§ ACTIVITY
Find the line containing "7. Voeg Cubes" in the entries below. Restate it and each line after it, word for word, up to and including the line containing "using System.Collections.Generic;".

Stored dataset items
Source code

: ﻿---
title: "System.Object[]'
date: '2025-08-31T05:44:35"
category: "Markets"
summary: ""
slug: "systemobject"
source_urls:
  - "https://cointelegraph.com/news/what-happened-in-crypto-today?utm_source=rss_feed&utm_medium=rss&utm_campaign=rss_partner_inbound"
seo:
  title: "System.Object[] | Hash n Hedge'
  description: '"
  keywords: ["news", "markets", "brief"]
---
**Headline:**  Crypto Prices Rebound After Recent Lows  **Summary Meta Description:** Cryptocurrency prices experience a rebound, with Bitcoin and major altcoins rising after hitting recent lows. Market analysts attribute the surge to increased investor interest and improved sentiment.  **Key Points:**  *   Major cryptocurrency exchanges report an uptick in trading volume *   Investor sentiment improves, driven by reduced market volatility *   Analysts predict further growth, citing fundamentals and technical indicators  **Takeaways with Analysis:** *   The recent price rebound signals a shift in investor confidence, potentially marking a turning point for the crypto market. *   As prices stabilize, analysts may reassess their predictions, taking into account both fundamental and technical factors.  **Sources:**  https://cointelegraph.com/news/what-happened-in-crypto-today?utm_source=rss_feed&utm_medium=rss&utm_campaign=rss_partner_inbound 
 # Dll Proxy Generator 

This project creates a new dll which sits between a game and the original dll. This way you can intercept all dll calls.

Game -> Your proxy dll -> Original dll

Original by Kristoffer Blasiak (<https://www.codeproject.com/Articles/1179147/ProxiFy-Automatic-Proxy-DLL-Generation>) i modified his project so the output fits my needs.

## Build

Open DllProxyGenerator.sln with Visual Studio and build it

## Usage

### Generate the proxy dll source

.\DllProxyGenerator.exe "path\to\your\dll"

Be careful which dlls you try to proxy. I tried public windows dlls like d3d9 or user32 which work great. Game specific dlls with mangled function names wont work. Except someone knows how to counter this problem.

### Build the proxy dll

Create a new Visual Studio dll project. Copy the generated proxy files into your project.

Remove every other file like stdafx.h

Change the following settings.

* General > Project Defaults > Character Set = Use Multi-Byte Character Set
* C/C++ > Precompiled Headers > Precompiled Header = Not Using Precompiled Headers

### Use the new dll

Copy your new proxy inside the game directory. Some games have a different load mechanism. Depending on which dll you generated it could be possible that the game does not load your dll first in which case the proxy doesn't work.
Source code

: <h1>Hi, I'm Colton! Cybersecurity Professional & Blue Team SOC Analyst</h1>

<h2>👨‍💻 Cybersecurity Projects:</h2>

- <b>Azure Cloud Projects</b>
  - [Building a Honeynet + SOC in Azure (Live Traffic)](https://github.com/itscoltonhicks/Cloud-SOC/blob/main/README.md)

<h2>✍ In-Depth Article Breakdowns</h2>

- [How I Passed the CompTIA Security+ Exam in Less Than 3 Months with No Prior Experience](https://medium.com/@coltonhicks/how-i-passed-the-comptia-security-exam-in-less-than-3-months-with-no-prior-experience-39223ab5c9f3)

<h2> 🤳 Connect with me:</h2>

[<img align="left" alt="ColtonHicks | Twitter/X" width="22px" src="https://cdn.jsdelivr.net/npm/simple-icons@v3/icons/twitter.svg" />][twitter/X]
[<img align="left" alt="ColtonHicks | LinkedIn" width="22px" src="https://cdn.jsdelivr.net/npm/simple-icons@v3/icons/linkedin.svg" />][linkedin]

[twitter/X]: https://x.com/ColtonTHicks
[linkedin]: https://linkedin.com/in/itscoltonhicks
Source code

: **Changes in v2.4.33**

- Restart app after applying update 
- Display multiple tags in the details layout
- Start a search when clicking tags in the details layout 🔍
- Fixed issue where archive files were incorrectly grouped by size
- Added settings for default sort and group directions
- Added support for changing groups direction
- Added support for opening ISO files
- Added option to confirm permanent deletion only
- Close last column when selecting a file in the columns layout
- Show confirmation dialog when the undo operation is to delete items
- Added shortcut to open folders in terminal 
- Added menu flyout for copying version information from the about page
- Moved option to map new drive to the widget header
==
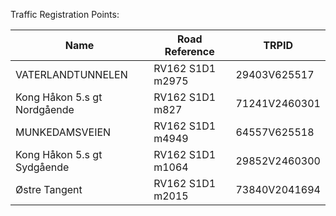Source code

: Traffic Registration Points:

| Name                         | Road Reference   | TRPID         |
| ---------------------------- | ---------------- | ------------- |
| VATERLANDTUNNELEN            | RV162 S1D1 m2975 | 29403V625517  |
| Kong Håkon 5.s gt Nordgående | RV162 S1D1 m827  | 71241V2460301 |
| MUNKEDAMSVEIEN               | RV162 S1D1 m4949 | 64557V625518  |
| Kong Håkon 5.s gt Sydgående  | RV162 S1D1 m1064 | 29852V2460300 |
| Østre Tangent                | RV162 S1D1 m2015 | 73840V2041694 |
...
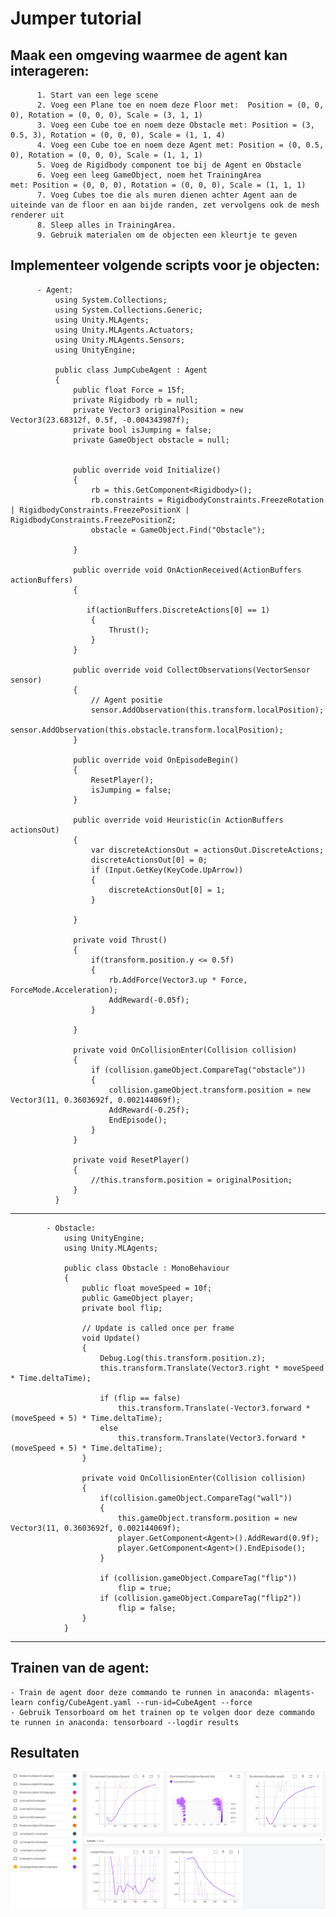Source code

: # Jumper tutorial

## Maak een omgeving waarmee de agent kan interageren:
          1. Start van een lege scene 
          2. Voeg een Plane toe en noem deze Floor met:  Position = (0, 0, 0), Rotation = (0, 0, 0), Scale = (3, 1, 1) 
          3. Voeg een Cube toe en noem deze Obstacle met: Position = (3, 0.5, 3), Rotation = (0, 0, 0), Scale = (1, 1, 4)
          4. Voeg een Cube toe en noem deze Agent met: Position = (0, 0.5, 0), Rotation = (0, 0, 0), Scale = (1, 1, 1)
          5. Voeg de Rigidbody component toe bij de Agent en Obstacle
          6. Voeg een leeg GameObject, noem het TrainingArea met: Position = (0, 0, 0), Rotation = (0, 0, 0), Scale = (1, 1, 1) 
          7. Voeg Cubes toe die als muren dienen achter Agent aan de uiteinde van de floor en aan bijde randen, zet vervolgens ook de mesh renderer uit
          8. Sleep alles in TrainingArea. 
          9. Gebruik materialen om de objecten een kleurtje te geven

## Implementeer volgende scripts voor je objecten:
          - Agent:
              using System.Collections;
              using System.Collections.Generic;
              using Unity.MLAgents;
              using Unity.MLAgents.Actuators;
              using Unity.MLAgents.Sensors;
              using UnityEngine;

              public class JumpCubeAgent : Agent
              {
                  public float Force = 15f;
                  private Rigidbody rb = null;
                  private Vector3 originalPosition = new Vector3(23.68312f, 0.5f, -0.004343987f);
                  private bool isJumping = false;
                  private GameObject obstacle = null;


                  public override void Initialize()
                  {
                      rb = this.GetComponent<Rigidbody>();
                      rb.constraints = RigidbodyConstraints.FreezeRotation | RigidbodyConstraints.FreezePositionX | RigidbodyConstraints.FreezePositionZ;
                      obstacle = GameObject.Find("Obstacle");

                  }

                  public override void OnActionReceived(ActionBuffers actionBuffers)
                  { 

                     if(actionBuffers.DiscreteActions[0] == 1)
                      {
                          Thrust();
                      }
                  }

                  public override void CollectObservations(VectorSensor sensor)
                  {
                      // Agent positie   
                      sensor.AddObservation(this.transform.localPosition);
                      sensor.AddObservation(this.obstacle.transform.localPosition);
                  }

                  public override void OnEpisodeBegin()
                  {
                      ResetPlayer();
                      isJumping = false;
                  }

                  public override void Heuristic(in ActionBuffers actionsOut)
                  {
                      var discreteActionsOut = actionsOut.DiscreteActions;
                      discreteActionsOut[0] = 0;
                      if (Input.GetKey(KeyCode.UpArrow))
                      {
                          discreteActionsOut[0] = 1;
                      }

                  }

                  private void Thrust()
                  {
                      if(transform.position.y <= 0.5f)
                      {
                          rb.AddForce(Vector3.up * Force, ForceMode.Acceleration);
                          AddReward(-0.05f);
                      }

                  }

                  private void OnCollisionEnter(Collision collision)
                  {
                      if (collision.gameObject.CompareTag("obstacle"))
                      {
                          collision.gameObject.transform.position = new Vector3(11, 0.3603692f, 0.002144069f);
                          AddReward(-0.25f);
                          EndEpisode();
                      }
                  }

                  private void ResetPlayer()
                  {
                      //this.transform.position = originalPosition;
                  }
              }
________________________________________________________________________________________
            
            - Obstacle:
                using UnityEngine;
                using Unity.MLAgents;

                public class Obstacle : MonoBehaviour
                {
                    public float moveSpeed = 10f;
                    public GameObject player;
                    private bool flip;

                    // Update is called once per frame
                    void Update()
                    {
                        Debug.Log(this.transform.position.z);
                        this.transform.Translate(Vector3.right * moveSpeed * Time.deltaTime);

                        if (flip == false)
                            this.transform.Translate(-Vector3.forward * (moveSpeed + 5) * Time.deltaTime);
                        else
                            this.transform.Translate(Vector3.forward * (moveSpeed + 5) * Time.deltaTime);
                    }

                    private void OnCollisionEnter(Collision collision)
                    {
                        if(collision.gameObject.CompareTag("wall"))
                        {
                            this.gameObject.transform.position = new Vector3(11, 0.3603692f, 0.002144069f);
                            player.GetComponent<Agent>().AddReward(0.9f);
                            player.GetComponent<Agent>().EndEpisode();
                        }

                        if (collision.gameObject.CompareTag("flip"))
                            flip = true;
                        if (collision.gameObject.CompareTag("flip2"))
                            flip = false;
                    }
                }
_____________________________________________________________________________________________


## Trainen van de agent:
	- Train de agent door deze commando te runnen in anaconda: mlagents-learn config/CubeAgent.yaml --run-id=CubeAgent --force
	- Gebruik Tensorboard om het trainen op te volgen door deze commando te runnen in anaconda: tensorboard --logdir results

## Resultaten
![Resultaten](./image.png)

§ ANSWER SPACE
          7. Voeg Cubes toe die als muren dienen achter Agent aan de uiteinde van de floor en aan bijde randen, zet vervolgens ook de mesh renderer uit
          8. Sleep alles in TrainingArea. 
          9. Gebruik materialen om de objecten een kleurtje te geven

## Implementeer volgende scripts voor je objecten:
          - Agent:
              using System.Collections;
              using System.Collections.Generic;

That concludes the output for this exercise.